6.21.2011

The Games We Play

My artistic mind is a web of complexities; always deciphering, conceptualizing, and mulling over this or that idea. I understand where God has placed me and why I have been in certain positions. However, it is time for the when-will-I-move-on conversation to change to how-will-I-move-on. No more of the pity parties and whining. Thank God I have Life!!

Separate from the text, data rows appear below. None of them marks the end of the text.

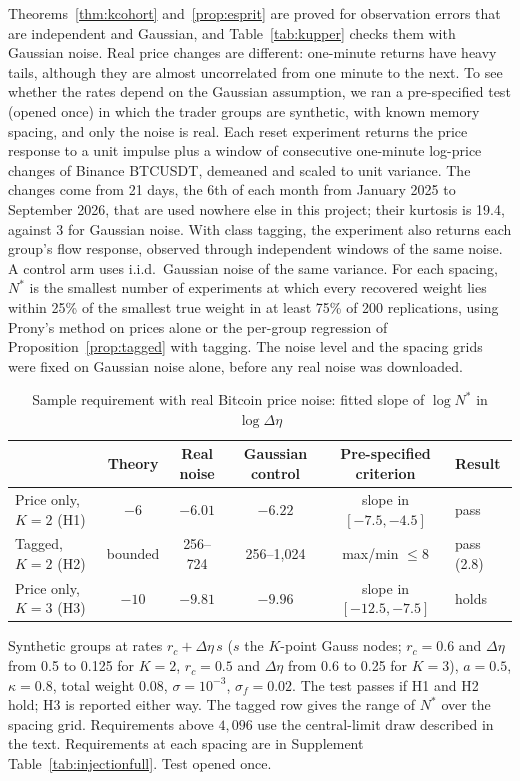 \documentclass[12pt]{article}
\theoremstyle{definition}
\theoremstyle{remark}
\begin{document}
Theorems~\ref{thm:kcohort} and~\ref{prop:esprit} are proved for observation errors that are independent and Gaussian, and Table~\ref{tab:kupper} checks them with Gaussian noise. Real price changes are different: one-minute returns have heavy tails, although they are almost uncorrelated from one minute to the next. To see whether the rates depend on the Gaussian assumption, we ran a pre-specified test (opened once) in which the trader groups are synthetic, with known memory spacing, and only the noise is real. Each reset experiment returns the price response to a unit impulse plus a window of consecutive one-minute log-price changes of Binance BTCUSDT, demeaned and scaled to unit variance. The changes come from 21 days, the 6th of each month from January 2025 to September 2026, that are used nowhere else in this project; their kurtosis is 19.4, against 3 for Gaussian noise. With class tagging, the experiment also returns each group's flow response, observed through independent windows of the same noise. A control arm uses i.i.d.\ Gaussian noise of the same variance. For each spacing, $N^*$ is the smallest number of experiments at which every recovered weight lies within 25\% of the smallest true weight in at least 75\% of 200 replications, using Prony's method on prices alone or the per-group regression of Proposition~\ref{prop:tagged} with tagging. The noise level and the spacing grids were fixed on Gaussian noise alone, before any real noise was downloaded.

\begin{table}[t]\centering\small
\begin{threeparttable}
\caption{Sample requirement with real Bitcoin price noise: fitted slope of $\log N^*$ in $\log\Delta\eta$}\label{tab:injection}
\begin{tabular}{lccccl}
\toprule
 & Theory & Real noise & Gaussian control & Pre-specified criterion & Result\\
\midrule
Price only, $K=2$ (H1) & $-6$ & $-6.01$ & $-6.22$ & slope in $[-7.5,-4.5]$ & pass\\
Tagged, $K=2$ (H2) & bounded & 256--724 & 256--1{,}024 & max/min $\le8$ & pass (2.8)\\
Price only, $K=3$ (H3) & $-10$ & $-9.81$ & $-9.96$ & slope in $[-12.5,-7.5]$ & holds\\
\bottomrule
\end{tabular}
\begin{tablenotes}\footnotesize\item Synthetic groups at rates $r_c+\Delta\eta\,s$ ($s$ the $K$-point Gauss nodes; $r_c=0.6$ and $\Delta\eta$ from 0.5 to 0.125 for $K=2$, $r_c=0.5$ and $\Delta\eta$ from 0.6 to 0.25 for $K=3$), $a=0.5$, $\kappa=0.8$, total weight 0.08, $\sigma=10^{-3}$, $\sigma_f=0.02$. The test passes if H1 and H2 hold; H3 is reported either way. The tagged row gives the range of $N^*$ over the spacing grid. Requirements above $4{,}096$ use the central-limit draw described in the text. Requirements at each spacing are in Supplement Table~\ref{tab:injectionfull}. Test opened once.\end{tablenotes}
\end{threeparttable}
\end{table}
\end{document}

When I think back over my life and recall big decisions moments, nothing significant happened until I made some sort of move in the direction I wanted to go in. When I wanted to go to college I started looking for schools. I knew exactly what kind of program and environment I wanted so I looked at schools that could offer that. When I left my former job and came to my current job I had no idea if I was qualified for the position but I applied anyway. Not knowing what I was walking into I stepped into it full of excitement, doubt, fear, and anticipation. Turns out it has been one of the greatest learning experiences and turning points of my life. When a teaching opportunity came along again I had no idea if I was capable of leading a classroom. But God was there in the midst of all my insecurities and led me through the semester successfully. When I bought my house I really had no idea of what was in store! Even now, moment by moment in every project, God has provided resources (e.g. finances, people) to help me. "I will never leave you or forsake you..." is coming to life for me right now.

Now I have reached a moment of making yet another decision; stepping out while fearful and unsure of the outcome. Things are in motion but nothing concrete for me to rely on. But then I have to ask myself, "When has God ever let me down?" When has He left me hungry, homeless, or broke? Never. So why would I doubt His divine ability when I can look back over the last 5-7 years and see clear examples of how He has worked in my life? I feel like the Israelites right now...just looking at miles of desert sand instead of remembering how I was brought out of Egypt!

Well, it's not about beating myself up but instead taking a good look at the condition of my mind and heart while preparing to move forward. I have to take the first steps to be obedient to the call in my heart. There is no other way around it. Dust myself off...prepare the package...get the studio ready. Period.


It starts here. Right now. With me putting one foot in front of me, putting the wheels in motion, doing all I can do and letting God do the rest.

I need to let out a big scream!!!! AAAAAAAHHHHHHHHH!!!!!!!
 
 

No comments:

Post a Comment

Related Posts Plugin for WordPress, Blogger...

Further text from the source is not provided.